- Rendered images with source text -
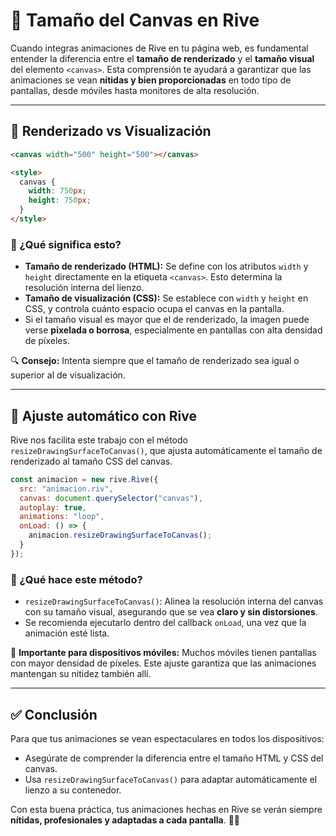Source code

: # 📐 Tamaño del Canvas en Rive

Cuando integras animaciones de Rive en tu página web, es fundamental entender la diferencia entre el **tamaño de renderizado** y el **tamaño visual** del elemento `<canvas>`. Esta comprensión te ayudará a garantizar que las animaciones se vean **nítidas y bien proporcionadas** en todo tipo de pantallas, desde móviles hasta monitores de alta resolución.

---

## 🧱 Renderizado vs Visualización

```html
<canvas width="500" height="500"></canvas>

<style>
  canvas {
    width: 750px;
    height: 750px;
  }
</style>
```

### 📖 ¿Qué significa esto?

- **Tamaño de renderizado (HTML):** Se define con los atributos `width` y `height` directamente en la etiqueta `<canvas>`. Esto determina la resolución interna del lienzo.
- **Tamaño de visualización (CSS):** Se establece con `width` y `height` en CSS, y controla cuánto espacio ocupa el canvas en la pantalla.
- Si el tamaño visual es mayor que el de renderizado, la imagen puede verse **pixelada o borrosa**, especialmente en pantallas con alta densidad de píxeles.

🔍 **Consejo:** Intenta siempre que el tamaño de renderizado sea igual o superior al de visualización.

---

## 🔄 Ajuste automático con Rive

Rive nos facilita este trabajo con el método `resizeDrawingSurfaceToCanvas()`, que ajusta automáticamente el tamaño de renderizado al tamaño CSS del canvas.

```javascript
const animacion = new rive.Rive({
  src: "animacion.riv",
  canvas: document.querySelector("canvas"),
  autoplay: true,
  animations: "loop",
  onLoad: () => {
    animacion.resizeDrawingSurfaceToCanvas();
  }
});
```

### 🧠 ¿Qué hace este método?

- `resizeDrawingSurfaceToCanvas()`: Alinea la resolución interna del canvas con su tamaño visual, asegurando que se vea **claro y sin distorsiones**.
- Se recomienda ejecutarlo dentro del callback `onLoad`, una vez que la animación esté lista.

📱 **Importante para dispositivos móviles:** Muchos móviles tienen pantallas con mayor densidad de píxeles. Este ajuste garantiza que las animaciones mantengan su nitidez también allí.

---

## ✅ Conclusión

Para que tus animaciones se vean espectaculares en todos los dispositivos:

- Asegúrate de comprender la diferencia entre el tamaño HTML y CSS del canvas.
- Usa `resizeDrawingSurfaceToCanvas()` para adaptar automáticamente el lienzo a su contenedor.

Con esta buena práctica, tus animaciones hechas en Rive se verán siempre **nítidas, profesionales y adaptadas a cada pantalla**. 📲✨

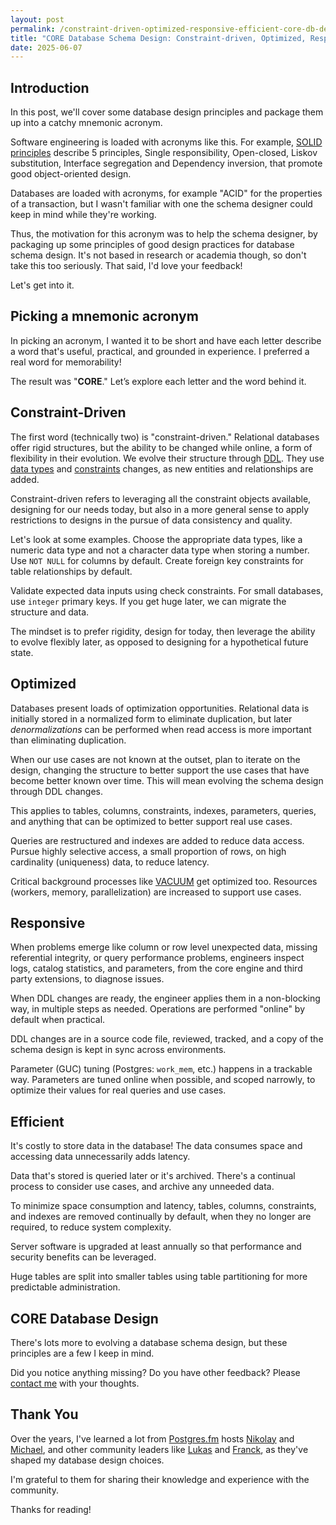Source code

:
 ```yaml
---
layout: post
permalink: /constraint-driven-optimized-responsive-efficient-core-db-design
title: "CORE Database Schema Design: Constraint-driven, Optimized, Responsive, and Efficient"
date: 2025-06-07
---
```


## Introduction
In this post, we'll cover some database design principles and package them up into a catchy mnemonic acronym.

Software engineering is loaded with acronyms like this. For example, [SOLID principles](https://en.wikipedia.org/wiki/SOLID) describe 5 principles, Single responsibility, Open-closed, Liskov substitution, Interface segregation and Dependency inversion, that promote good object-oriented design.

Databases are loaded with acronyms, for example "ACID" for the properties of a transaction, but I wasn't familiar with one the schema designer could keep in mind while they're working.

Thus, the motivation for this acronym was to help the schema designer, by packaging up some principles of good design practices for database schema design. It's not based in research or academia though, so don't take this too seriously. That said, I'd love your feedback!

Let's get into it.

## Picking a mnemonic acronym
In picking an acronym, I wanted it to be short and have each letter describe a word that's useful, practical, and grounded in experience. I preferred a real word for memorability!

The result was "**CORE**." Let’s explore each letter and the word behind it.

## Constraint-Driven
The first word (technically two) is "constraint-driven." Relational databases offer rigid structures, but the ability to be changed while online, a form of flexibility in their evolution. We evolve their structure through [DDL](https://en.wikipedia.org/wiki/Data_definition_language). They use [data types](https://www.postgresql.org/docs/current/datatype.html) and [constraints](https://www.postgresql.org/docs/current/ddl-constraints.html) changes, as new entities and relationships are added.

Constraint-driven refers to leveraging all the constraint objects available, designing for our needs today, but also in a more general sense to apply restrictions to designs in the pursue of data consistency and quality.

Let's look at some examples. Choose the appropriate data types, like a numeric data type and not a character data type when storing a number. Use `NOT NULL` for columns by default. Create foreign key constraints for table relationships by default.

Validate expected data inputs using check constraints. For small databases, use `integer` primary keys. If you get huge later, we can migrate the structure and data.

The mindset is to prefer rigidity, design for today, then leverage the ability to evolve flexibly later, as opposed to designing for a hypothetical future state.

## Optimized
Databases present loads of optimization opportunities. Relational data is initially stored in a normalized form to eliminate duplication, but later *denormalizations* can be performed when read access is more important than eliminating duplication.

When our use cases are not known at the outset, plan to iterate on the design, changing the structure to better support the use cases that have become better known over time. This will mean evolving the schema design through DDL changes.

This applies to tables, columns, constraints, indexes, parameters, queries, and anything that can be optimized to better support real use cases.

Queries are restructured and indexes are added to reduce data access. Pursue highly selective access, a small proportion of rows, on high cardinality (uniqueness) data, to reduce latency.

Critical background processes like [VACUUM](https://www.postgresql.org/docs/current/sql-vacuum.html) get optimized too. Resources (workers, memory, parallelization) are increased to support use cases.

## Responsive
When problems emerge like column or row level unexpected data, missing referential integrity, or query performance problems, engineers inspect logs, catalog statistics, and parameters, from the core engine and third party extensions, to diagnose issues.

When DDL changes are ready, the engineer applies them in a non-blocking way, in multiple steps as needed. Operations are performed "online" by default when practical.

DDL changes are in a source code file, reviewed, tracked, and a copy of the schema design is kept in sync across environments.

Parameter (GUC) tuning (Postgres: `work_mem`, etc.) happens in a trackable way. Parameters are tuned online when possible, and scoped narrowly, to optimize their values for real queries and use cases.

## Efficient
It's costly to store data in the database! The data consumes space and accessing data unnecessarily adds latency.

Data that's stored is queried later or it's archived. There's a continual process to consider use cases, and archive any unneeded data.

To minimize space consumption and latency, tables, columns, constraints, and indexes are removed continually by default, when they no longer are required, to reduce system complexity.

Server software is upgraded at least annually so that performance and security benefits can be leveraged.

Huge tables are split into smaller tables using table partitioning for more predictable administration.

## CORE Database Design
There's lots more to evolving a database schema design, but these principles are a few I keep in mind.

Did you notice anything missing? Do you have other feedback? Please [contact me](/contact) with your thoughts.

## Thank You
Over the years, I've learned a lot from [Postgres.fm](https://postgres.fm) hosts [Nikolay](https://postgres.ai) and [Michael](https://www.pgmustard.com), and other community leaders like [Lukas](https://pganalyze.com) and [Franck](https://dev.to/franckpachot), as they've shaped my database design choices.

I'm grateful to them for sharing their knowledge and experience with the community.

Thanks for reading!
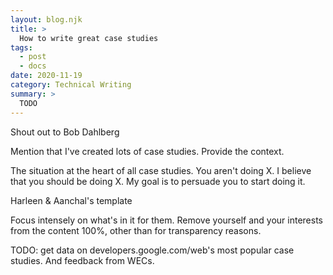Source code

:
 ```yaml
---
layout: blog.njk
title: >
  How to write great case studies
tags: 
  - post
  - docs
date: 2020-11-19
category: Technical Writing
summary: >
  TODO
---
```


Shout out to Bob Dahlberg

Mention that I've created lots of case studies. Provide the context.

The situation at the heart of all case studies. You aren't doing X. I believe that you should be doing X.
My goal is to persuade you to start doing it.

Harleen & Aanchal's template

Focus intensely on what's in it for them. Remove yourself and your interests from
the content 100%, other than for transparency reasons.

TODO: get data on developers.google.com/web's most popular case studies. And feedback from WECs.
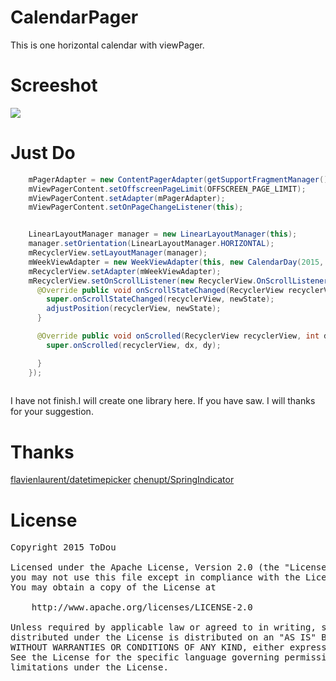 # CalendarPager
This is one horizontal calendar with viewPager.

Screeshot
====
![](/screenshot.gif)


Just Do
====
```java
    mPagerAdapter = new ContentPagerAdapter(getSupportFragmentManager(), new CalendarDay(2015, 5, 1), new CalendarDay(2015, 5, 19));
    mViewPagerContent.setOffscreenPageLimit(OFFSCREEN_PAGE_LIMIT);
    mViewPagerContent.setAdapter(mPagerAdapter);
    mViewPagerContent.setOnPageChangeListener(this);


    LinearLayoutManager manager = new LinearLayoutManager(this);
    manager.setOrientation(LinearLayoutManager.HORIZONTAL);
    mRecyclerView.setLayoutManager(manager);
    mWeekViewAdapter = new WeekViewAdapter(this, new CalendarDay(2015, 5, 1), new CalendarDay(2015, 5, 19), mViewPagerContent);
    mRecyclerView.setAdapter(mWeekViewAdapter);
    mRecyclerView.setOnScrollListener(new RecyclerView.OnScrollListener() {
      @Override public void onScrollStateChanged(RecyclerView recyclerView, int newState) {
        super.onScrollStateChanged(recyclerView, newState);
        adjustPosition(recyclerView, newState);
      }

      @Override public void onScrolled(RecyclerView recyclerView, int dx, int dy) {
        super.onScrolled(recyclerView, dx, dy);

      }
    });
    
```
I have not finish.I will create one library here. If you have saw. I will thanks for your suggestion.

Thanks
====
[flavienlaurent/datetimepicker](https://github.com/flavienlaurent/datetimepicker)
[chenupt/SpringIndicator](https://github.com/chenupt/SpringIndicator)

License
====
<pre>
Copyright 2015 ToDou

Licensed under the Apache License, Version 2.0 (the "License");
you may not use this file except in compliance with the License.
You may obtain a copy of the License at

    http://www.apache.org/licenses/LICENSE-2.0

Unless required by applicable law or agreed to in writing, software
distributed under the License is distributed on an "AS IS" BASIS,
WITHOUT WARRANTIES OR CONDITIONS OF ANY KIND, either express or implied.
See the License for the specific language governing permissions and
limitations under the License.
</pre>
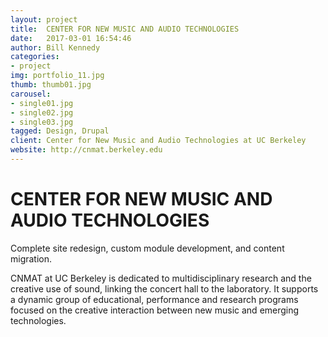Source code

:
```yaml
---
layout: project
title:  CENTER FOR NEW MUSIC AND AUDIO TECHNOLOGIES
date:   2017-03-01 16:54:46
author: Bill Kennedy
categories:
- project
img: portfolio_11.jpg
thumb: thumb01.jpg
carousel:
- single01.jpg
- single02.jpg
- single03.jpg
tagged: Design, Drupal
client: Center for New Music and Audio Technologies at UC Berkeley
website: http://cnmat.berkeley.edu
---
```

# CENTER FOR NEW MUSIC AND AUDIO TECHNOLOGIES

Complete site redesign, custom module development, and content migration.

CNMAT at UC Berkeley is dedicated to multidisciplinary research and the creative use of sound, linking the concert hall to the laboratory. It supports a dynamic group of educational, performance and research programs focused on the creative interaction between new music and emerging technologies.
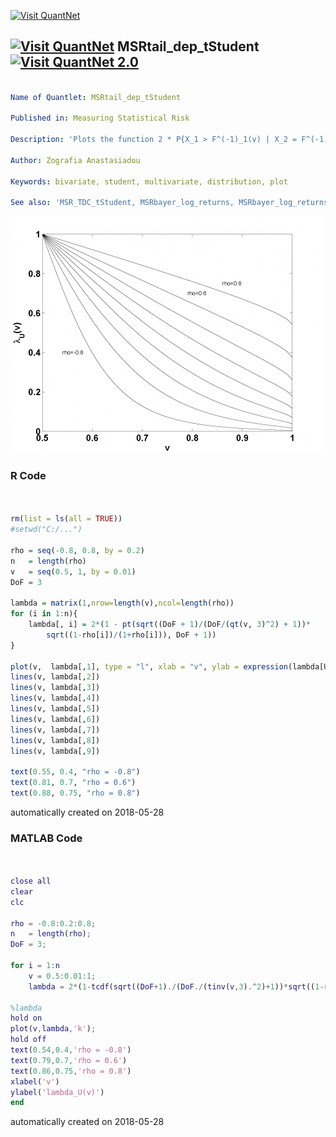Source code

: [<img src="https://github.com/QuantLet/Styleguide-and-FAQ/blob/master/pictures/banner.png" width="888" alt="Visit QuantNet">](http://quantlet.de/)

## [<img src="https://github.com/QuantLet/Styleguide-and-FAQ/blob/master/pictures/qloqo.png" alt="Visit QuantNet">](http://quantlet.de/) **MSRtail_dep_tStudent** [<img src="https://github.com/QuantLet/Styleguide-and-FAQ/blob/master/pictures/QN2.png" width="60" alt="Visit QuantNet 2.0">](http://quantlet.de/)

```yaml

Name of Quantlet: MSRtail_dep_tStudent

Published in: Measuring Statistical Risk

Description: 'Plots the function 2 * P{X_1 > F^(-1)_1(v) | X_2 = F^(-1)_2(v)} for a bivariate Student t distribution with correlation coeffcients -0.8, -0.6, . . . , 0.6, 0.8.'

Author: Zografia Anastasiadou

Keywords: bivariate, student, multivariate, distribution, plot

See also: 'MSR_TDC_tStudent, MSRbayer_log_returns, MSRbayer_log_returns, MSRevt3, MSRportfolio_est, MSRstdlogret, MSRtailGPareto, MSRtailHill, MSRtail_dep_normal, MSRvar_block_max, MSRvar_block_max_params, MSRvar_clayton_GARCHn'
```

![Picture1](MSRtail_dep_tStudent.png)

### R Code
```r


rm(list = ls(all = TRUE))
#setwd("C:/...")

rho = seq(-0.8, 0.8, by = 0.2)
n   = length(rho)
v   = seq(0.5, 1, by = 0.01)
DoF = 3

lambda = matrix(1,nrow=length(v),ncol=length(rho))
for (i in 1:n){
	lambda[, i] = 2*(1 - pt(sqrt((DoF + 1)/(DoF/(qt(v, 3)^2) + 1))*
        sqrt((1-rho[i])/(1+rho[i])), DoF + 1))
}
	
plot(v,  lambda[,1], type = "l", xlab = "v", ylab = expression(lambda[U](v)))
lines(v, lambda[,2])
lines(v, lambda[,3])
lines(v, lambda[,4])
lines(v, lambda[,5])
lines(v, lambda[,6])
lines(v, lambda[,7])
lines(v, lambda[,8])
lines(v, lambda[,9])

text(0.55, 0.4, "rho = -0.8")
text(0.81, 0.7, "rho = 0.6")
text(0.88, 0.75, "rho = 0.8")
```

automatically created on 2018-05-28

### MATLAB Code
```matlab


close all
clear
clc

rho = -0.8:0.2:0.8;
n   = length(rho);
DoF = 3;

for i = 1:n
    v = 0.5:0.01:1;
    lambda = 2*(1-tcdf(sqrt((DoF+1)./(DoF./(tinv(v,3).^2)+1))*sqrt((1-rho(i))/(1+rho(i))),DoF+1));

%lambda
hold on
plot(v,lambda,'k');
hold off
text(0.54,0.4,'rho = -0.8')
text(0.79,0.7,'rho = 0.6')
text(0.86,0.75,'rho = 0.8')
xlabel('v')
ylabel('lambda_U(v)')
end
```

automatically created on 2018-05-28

- GOAL OF THE EXERCISE -
Wherever a line above contains "newState", copy that line.

- ANSWER SECTION -
      @Override public void onScrollStateChanged(RecyclerView recyclerView, int newState) {
        super.onScrollStateChanged(recyclerView, newState);
        adjustPosition(recyclerView, newState);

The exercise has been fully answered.